**INFORMATION GIVEN**
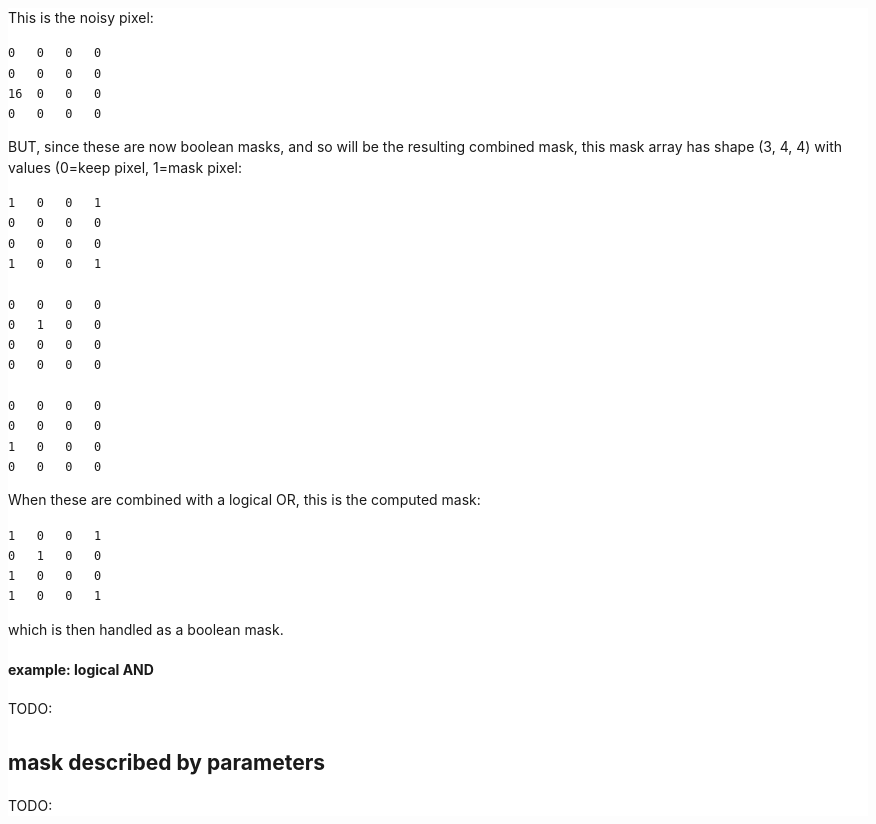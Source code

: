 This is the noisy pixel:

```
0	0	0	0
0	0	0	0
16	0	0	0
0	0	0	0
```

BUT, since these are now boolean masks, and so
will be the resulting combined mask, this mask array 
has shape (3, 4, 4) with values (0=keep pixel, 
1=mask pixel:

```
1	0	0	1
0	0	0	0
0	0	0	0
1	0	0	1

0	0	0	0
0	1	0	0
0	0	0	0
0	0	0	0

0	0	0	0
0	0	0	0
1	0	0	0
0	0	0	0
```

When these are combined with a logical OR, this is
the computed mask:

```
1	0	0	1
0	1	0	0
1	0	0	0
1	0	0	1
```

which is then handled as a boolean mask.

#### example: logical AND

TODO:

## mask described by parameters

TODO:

**WHAT YOU HAVE TO DO**
Find each line in the records holding the string "pixel" and show it.

**TASK OUTPUT**
: This is the noisy pixel:
has shape (3, 4, 4) with values (0=keep pixel, 
1=mask pixel:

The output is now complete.